Running the Coverage analysis tool
To run the Coverage analysis tool:Toolbox | Resequencing Analysis () | Coverage Analysis ()
This opens the dialog shown in figure 25.24.
Figure 25.24: Select read mapping results.
Select a reads track or read mapping and click Next. This opens the dialog shown in figure 25.25.
Figure 25.25: Specify the p-value cutoff.
Set the p-value and minimum length cutoff.
Click Next and specify the result handling (figure 25.26). Selecting the "Create regions" will generate the annotation track, while selecting the "Create report" will generate the report described above. Both options are pre-selected by default.
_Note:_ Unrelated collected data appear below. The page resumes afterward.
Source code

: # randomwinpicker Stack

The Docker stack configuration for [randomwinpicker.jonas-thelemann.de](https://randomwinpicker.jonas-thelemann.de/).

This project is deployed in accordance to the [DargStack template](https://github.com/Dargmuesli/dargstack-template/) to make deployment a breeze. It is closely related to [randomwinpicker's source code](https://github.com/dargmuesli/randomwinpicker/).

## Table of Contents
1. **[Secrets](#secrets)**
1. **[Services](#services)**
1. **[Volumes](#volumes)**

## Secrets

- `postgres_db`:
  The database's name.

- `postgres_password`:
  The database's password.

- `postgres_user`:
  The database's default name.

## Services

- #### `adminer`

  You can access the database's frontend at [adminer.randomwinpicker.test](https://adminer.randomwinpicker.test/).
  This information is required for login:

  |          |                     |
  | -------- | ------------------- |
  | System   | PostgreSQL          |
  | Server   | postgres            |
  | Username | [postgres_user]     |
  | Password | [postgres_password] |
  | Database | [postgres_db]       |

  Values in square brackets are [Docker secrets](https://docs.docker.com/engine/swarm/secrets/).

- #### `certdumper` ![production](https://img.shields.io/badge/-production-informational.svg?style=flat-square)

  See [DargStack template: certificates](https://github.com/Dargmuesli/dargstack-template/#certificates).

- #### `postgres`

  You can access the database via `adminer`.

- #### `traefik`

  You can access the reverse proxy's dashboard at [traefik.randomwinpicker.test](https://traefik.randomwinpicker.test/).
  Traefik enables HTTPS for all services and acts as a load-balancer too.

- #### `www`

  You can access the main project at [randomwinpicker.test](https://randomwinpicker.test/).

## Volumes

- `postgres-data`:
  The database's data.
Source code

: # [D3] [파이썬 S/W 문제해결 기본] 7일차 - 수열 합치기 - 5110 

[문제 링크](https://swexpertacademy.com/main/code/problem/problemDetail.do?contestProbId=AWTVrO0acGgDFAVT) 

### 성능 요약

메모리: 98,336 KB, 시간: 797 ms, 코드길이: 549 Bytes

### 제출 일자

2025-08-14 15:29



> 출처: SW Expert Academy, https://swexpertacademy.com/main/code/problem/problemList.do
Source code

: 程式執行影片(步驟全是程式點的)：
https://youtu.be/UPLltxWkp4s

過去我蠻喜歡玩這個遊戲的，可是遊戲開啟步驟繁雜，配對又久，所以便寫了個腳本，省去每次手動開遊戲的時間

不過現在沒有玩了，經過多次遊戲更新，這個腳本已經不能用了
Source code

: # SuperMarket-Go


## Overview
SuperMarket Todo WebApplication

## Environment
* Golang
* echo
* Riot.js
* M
Figure 25.26: Specify the output.
Open or save and click Finish.
An example of a track output of the Coverage analysis tool is shown in figure 25.27.
Figure 25.27: An example of a track output of the Coverage analysis tool.
The Coverage Analysis table includes the following columns (figure 25.28):
- Chromosome
- The name is taken from the reference sequence used for mapping
- Region
- The start and end position of this region on the reference sequence
- Name
- The type of annotation: high or low coverage
- P-Value
- The calculated significance p-value for this region
- Length
- The length of the region
Figure 25.28: The table output with detailed information on each region.
For the visual inspection and comparison to known gene/transcripts or other kind of annotations, all region are also annotated on the read mapping.